■ AIM OF THE EXERCISE
Write every line of the material out exactly as shown.

■ MATERIAL SHOWN
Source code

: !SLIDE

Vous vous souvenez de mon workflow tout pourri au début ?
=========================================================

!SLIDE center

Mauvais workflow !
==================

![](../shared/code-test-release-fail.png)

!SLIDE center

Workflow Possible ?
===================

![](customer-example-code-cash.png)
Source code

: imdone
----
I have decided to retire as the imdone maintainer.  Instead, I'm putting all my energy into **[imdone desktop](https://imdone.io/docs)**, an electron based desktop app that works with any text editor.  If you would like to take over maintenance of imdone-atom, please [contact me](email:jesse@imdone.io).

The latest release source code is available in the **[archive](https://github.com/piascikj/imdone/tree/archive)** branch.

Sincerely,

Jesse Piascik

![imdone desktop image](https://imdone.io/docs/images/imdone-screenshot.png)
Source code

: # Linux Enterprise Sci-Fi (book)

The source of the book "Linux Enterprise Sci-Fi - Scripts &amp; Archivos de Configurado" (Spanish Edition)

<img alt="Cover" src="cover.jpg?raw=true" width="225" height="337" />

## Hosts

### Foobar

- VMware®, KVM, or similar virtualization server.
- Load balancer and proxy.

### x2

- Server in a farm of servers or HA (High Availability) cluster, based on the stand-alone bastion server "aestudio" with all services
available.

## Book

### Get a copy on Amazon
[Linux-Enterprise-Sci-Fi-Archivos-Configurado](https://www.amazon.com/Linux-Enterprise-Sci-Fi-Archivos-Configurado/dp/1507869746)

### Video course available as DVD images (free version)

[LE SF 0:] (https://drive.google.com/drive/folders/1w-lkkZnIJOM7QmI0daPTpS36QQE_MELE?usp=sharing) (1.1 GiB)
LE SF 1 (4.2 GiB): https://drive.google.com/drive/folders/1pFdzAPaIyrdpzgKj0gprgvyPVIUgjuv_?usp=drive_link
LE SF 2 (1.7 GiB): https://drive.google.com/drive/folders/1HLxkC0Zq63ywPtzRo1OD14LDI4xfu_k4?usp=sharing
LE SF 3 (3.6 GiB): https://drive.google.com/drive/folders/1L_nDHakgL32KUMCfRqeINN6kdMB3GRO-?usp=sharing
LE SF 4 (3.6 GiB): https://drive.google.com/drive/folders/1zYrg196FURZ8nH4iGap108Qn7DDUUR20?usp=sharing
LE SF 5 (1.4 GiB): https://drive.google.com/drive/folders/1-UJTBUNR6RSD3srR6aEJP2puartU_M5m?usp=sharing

■ TASK ANSWER
Source code

: !SLIDE

Vous vous souvenez de mon workflow tout pourri au début ?
=========================================================

!SLIDE center

Mauvais workflow !
==================

![](../shared/code-test-release-fail.png)

!SLIDE center

Workflow Possible ?
===================

![](customer-example-code-cash.png)
Source code

: imdone
----
I have decided to retire as the imdone maintainer.  Instead, I'm putting all my energy into **[imdone desktop](https://imdone.io/docs)**, an electron based desktop app that works with any text editor.  If you would like to take over maintenance of imdone-atom, please [contact me](email:jesse@imdone.io).

The latest release source code is available in the **[archive](https://github.com/piascikj/imdone/tree/archive)** branch.

Sincerely,

Jesse Piascik

![imdone desktop image](https://imdone.io/docs/images/imdone-screenshot.png)
Source code

: # Linux Enterprise Sci-Fi (book)

The source of the book "Linux Enterprise Sci-Fi - Scripts &amp; Archivos de Configurado" (Spanish Edition)

<img alt="Cover" src="cover.jpg?raw=true" width="225" height="337" />

## Hosts

### Foobar

- VMware®, KVM, or similar virtualization server.
- Load balancer and proxy.

### x2

- Server in a farm of servers or HA (High Availability) cluster, based on the stand-alone bastion server "aestudio" with all services
available.

## Book

### Get a copy on Amazon
[Linux-Enterprise-Sci-Fi-Archivos-Configurado](https://www.amazon.com/Linux-Enterprise-Sci-Fi-Archivos-Configurado/dp/1507869746)

### Video course available as DVD images (free version)

[LE SF 0:] (https://drive.google.com/drive/folders/1w-lkkZnIJOM7QmI0daPTpS36QQE_MELE?usp=sharing) (1.1 GiB)
LE SF 1 (4.2 GiB): https://drive.google.com/drive/folders/1pFdzAPaIyrdpzgKj0gprgvyPVIUgjuv_?usp=drive_link
LE SF 2 (1.7 GiB): https://drive.google.com/drive/folders/1HLxkC0Zq63ywPtzRo1OD14LDI4xfu_k4?usp=sharing
LE SF 3 (3.6 GiB): https://drive.google.com/drive/folders/1L_nDHakgL32KUMCfRqeINN6kdMB3GRO-?usp=sharing
LE SF 4 (3.6 GiB): https://drive.google.com/drive/folders/1zYrg196FURZ8nH4iGap108Qn7DDUUR20?usp=sharing
LE SF 5 (1.4 GiB): https://drive.google.com/drive/folders/1-UJTBUNR6RSD3srR6aEJP2puartU_M5m?usp=sharing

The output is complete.